• **ACTIVITY**: The entries are to be reproduced verbatim, with all pictures omitted.

• **DATA FOR ANALYSIS**:
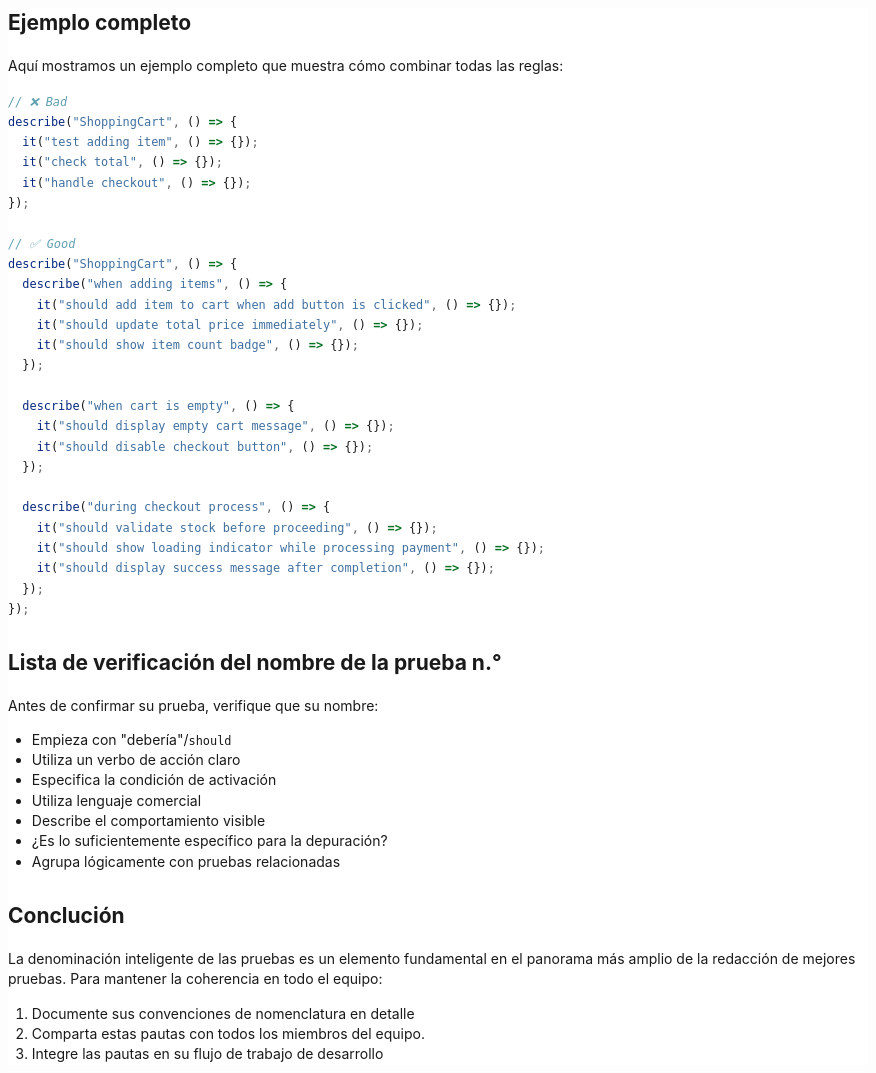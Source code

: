 ## Ejemplo completo

Aquí mostramos un ejemplo completo que muestra cómo combinar todas las reglas:

```typescript
// ❌ Bad
describe("ShoppingCart", () => {
  it("test adding item", () => {});
  it("check total", () => {});
  it("handle checkout", () => {});
});

// ✅ Good
describe("ShoppingCart", () => {
  describe("when adding items", () => {
    it("should add item to cart when add button is clicked", () => {});
    it("should update total price immediately", () => {});
    it("should show item count badge", () => {});
  });

  describe("when cart is empty", () => {
    it("should display empty cart message", () => {});
    it("should disable checkout button", () => {});
  });

  describe("during checkout process", () => {
    it("should validate stock before proceeding", () => {});
    it("should show loading indicator while processing payment", () => {});
    it("should display success message after completion", () => {});
  });
});
```

## Lista de verificación del nombre de la prueba n.°

Antes de confirmar su prueba, verifique que su nombre:

- Empieza con "debería"/`should`
- Utiliza un verbo de acción claro
- Especifica la condición de activación
- Utiliza lenguaje comercial
- Describe el comportamiento visible
- ¿Es lo suficientemente específico para la depuración?
- Agrupa lógicamente con pruebas relacionadas

## Conclución

La denominación inteligente de las pruebas es un elemento fundamental en el panorama más amplio de la redacción de mejores pruebas. Para mantener la coherencia en todo el equipo:

1. Documente sus convenciones de nomenclatura en detalle
2. Comparta estas pautas con todos los miembros del equipo.
3. Integre las pautas en su flujo de trabajo de desarrollo
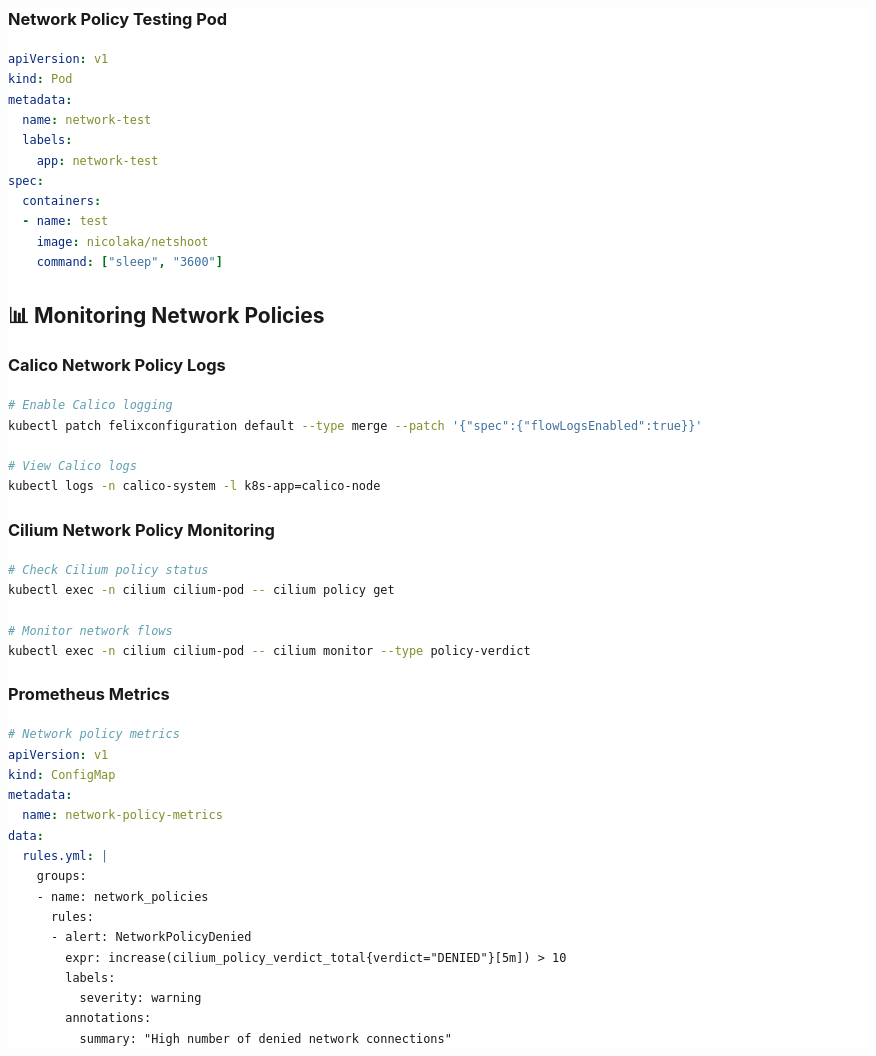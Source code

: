 ### Network Policy Testing Pod
```yaml
apiVersion: v1
kind: Pod
metadata:
  name: network-test
  labels:
    app: network-test
spec:
  containers:
  - name: test
    image: nicolaka/netshoot
    command: ["sleep", "3600"]
```

## 📊 Monitoring Network Policies

### Calico Network Policy Logs
```bash
# Enable Calico logging
kubectl patch felixconfiguration default --type merge --patch '{"spec":{"flowLogsEnabled":true}}'

# View Calico logs
kubectl logs -n calico-system -l k8s-app=calico-node
```

### Cilium Network Policy Monitoring
```bash
# Check Cilium policy status
kubectl exec -n cilium cilium-pod -- cilium policy get

# Monitor network flows
kubectl exec -n cilium cilium-pod -- cilium monitor --type policy-verdict
```

### Prometheus Metrics
```yaml
# Network policy metrics
apiVersion: v1
kind: ConfigMap
metadata:
  name: network-policy-metrics
data:
  rules.yml: |
    groups:
    - name: network_policies
      rules:
      - alert: NetworkPolicyDenied
        expr: increase(cilium_policy_verdict_total{verdict="DENIED"}[5m]) > 10
        labels:
          severity: warning
        annotations:
          summary: "High number of denied network connections"
```
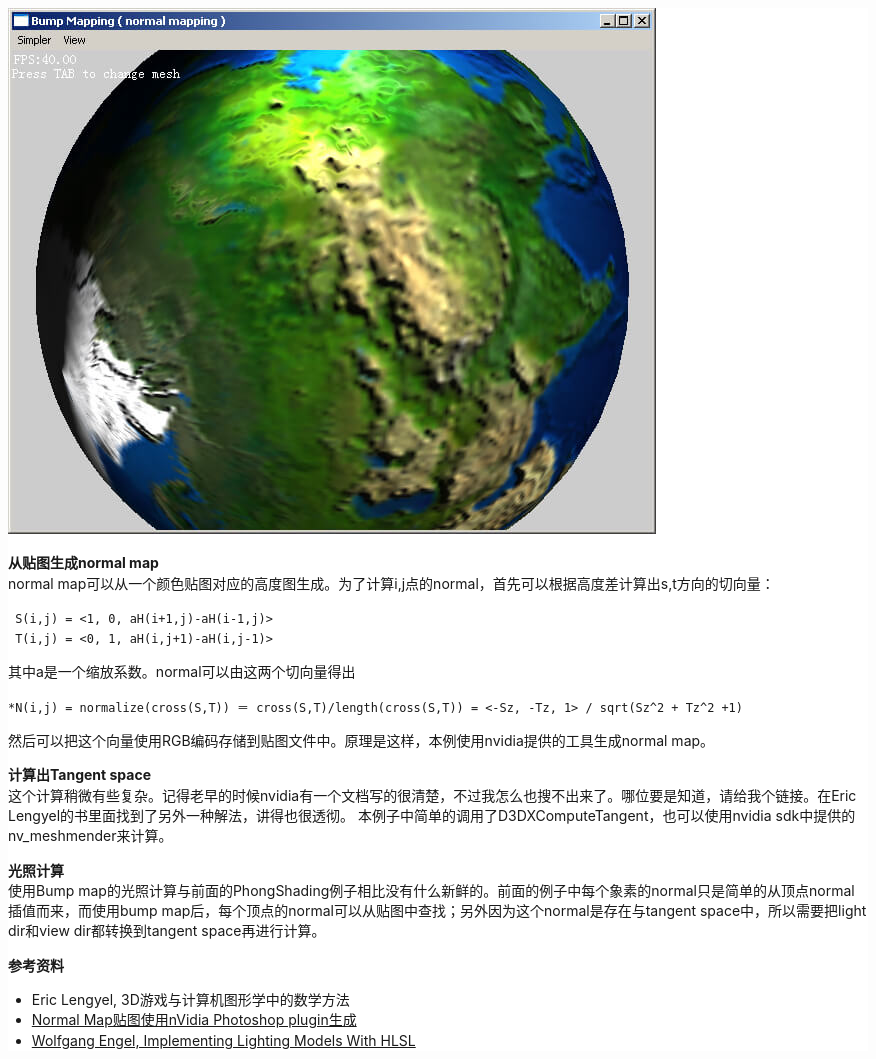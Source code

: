 ![Normal Map](/assets/img/d3d/2007-d3d-bump.jpg)  

**从贴图生成normal map**  
normal map可以从一个颜色贴图对应的高度图生成。为了计算i,j点的normal，首先可以根据高度差计算出s,t方向的切向量：

```
 S(i,j) = <1, 0, aH(i+1,j)-aH(i-1,j)>
 T(i,j) = <0, 1, aH(i,j+1)-aH(i,j-1)>
```

其中a是一个缩放系数。normal可以由这两个切向量得出
```
*N(i,j) = normalize(cross(S,T)) ＝ cross(S,T)/length(cross(S,T)) = <-Sz, -Tz, 1> / sqrt(Sz^2 + Tz^2 +1)
```
然后可以把这个向量使用RGB编码存储到贴图文件中。原理是这样，本例使用nvidia提供的工具生成normal map。  

**计算出Tangent space**  
这个计算稍微有些复杂。记得老早的时候nvidia有一个文档写的很清楚，不过我怎么也搜不出来了。哪位要是知道，请给我个链接。在Eric Lengyel的书里面找到了另外一种解法，讲得也很透彻。
本例子中简单的调用了D3DXComputeTangent，也可以使用nvidia sdk中提供的nv_meshmender来计算。  

**光照计算**  
使用Bump map的光照计算与前面的PhongShading例子相比没有什么新鲜的。前面的例子中每个象素的normal只是简单的从顶点normal插值而来，而使用bump map后，每个顶点的normal可以从贴图中查找；另外因为这个normal是存在与tangent space中，所以需要把light dir和view dir都转换到tangent space再进行计算。  

**参考资料**  
* Eric Lengyel, 3D游戏与计算机图形学中的数学方法
* [Normal Map贴图使用nVidia Photoshop plugin生成](http://developer.nvidia.com/object/nv_texture_tools.html)
* [Wolfgang Engel, Implementing Lighting Models With HLSL](http://www.gamasutra.com/features/20030418/engel_01.shtml)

• **SOLUTION TO THE PROBLEM**:
Source code

: ## Ejemplo completo

Aquí mostramos un ejemplo completo que muestra cómo combinar todas las reglas:

```typescript
// ❌ Bad
describe("ShoppingCart", () => {
  it("test adding item", () => {});
  it("check total", () => {});
  it("handle checkout", () => {});
});

// ✅ Good
describe("ShoppingCart", () => {
  describe("when adding items", () => {
    it("should add item to cart when add button is clicked", () => {});
    it("should update total price immediately", () => {});
    it("should show item count badge", () => {});
  });

  describe("when cart is empty", () => {
    it("should display empty cart message", () => {});
    it("should disable checkout button", () => {});
  });

  describe("during checkout process", () => {
    it("should validate stock before proceeding", () => {});
    it("should show loading indicator while processing payment", () => {});
    it("should display success message after completion", () => {});
  });
});
```

## Lista de verificación del nombre de la prueba n.°

Antes de confirmar su prueba, verifique que su nombre:

- Empieza con "debería"/`should`
- Utiliza un verbo de acción claro
- Especifica la condición de activación
- Utiliza lenguaje comercial
- Describe el comportamiento visible
- ¿Es lo suficientemente específico para la depuración?
- Agrupa lógicamente con pruebas relacionadas

## Conclución

La denominación inteligente de las pruebas es un elemento fundamental en el panorama más amplio de la redacción de mejores pruebas. Para mantener la coherencia en todo el equipo:

1. Documente sus convenciones de nomenclatura en detalle
2. Comparta estas pautas con todos los miembros del equipo.
3. Integre las pautas en su flujo de trabajo de desarrollo
Source code

: ### Network Policy Testing Pod
```yaml
apiVersion: v1
kind: Pod
metadata:
  name: network-test
  labels:
    app: network-test
spec:
  containers:
  - name: test
    image: nicolaka/netshoot
    command: ["sleep", "3600"]
```

## 📊 Monitoring Network Policies

### Calico Network Policy Logs
```bash
# Enable Calico logging
kubectl patch felixconfiguration default --type merge --patch '{"spec":{"flowLogsEnabled":true}}'

# View Calico logs
kubectl logs -n calico-system -l k8s-app=calico-node
```

### Cilium Network Policy Monitoring
```bash
# Check Cilium policy status
kubectl exec -n cilium cilium-pod -- cilium policy get

# Monitor network flows
kubectl exec -n cilium cilium-pod -- cilium monitor --type policy-verdict
```

### Prometheus Metrics
```yaml
# Network policy metrics
apiVersion: v1
kind: ConfigMap
metadata:
  name: network-policy-metrics
data:
  rules.yml: |
    groups:
    - name: network_policies
      rules:
      - alert: NetworkPolicyDenied
        expr: increase(cilium_policy_verdict_total{verdict="DENIED"}[5m]) > 10
        labels:
          severity: warning
        annotations:
          summary: "High number of denied network connections"
```
Source code

: ![Normal Map](/assets/img/d3d/2007-d3d-bump.jpg)  

**从贴图生成normal map**  
normal map可以从一个颜色贴图对应的高度图生成。为了计算i,j点的normal，首先可以根据高度差计算出s,t方向的切向量：

```
 S(i,j) = <1, 0, aH(i+1,j)-aH(i-1,j)>
 T(i,j) = <0, 1, aH(i,j+1)-aH(i,j-1)>
```

其中a是一个缩放系数。normal可以由这两个切向量得出
```
*N(i,j) = normalize(cross(S,T)) ＝ cross(S,T)/length(cross(S,T)) = <-Sz, -Tz, 1> / sqrt(Sz^2 + Tz^2 +1)
```
然后可以把这个向量使用RGB编码存储到贴图文件中。原理是这样，本例使用nvidia提供的工具生成normal map。  

**计算出Tangent space**  
这个计算稍微有些复杂。记得老早的时候nvidia有一个文档写的很清楚，不过我怎么也搜不出来了。哪位要是知道，请给我个链接。在Eric Lengyel的书里面找到了另外一种解法，讲得也很透彻。
本例子中简单的调用了D3DXComputeTangent，也可以使用nvidia sdk中提供的nv_meshmender来计算。  

**光照计算**  
使用Bump map的光照计算与前面的PhongShading例子相比没有什么新鲜的。前面的例子中每个象素的normal只是简单的从顶点normal插值而来，而使用bump map后，每个顶点的normal可以从贴图中查找；另外因为这个normal是存在与tangent space中，所以需要把light dir和view dir都转换到tangent space再进行计算。  

**参考资料**  
* Eric Lengyel, 3D游戏与计算机图形学中的数学方法
* [Normal Map贴图使用nVidia Photoshop plugin生成](http://developer.nvidia.com/object/nv_texture_tools.html)
* [Wolfgang Engel, Implementing Lighting Models With HLSL](http://www.gamasutra.com/features/20030418/engel_01.shtml)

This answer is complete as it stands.